[SUPPLIED MATERIAL Boundary: Start]

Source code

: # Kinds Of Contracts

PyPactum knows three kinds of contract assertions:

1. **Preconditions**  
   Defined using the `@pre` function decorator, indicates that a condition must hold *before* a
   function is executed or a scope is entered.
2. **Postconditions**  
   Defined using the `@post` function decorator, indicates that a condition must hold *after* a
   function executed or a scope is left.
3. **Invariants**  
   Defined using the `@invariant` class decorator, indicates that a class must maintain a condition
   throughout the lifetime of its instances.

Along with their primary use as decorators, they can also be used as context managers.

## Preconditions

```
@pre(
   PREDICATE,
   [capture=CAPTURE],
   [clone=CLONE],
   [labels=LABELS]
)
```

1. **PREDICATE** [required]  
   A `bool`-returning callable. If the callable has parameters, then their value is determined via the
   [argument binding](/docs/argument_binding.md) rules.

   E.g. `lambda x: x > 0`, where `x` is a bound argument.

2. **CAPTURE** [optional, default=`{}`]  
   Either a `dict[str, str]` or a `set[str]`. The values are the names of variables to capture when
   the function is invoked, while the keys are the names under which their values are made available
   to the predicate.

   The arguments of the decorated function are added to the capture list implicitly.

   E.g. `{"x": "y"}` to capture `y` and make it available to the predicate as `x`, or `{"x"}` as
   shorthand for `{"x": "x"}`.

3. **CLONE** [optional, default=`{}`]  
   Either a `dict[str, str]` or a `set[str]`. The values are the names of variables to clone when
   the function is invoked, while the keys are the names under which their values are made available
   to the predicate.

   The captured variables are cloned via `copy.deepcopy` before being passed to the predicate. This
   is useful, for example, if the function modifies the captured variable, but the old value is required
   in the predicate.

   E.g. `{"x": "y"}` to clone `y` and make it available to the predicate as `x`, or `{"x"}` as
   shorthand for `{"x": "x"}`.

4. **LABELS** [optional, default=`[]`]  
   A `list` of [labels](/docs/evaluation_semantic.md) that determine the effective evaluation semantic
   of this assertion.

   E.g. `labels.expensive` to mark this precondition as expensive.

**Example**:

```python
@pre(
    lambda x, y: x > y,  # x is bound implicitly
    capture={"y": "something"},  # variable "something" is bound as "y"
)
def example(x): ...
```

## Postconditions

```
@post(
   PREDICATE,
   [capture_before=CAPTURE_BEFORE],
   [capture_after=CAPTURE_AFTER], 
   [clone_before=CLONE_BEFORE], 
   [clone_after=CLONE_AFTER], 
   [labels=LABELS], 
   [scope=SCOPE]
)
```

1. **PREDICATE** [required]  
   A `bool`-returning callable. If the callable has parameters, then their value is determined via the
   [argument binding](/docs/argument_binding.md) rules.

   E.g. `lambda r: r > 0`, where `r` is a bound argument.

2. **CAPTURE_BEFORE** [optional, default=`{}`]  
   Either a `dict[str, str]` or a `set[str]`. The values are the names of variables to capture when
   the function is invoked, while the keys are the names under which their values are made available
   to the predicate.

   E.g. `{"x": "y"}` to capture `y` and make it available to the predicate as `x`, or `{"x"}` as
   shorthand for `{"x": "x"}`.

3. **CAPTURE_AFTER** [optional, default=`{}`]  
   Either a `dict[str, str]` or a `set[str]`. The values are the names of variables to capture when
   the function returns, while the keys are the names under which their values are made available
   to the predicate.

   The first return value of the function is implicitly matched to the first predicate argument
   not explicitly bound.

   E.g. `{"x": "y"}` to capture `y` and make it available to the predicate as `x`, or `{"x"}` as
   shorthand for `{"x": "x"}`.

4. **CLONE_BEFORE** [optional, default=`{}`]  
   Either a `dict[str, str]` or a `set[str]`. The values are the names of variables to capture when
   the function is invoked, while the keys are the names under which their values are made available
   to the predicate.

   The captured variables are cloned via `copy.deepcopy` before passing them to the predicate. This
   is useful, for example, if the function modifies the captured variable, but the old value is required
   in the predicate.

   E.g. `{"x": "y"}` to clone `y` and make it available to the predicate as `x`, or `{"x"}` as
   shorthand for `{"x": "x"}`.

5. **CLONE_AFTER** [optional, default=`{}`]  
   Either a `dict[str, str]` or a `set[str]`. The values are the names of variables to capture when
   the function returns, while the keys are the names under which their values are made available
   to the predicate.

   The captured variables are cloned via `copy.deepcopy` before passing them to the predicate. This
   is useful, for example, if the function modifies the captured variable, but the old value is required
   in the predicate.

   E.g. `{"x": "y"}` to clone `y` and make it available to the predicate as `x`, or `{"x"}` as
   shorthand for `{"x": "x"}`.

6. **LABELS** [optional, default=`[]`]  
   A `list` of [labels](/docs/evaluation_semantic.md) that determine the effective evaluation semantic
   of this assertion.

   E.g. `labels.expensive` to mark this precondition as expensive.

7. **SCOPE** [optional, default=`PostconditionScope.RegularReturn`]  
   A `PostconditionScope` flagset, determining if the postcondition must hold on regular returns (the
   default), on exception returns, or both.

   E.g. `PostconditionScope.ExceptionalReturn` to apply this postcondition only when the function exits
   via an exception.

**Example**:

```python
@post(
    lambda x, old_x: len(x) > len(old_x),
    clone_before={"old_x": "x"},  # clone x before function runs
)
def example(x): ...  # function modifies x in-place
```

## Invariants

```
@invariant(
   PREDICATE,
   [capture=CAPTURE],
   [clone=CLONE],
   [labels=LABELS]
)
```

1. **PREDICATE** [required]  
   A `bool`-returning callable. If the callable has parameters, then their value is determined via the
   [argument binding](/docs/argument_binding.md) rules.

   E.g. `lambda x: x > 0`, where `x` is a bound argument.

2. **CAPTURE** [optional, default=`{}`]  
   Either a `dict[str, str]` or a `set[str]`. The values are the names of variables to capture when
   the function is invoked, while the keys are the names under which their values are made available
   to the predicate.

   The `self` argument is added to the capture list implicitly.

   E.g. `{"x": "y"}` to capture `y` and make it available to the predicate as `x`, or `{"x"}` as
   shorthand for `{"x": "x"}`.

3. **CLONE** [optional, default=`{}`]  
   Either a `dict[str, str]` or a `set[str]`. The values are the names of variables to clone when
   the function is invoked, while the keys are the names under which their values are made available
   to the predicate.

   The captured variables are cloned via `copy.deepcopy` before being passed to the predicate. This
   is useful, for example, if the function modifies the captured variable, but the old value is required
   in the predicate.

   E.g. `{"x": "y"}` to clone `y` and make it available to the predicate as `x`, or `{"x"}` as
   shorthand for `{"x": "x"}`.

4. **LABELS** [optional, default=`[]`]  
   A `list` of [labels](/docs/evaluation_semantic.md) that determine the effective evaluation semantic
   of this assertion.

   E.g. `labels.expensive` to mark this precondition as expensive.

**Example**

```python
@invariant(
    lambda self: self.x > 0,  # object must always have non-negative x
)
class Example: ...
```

[SUPPLIED MATERIAL Boundary: End]

* [EXERCISE DETAILS]: Without adding anything, say how many lines in the listing above include the string "using".

* [REPLY]: 3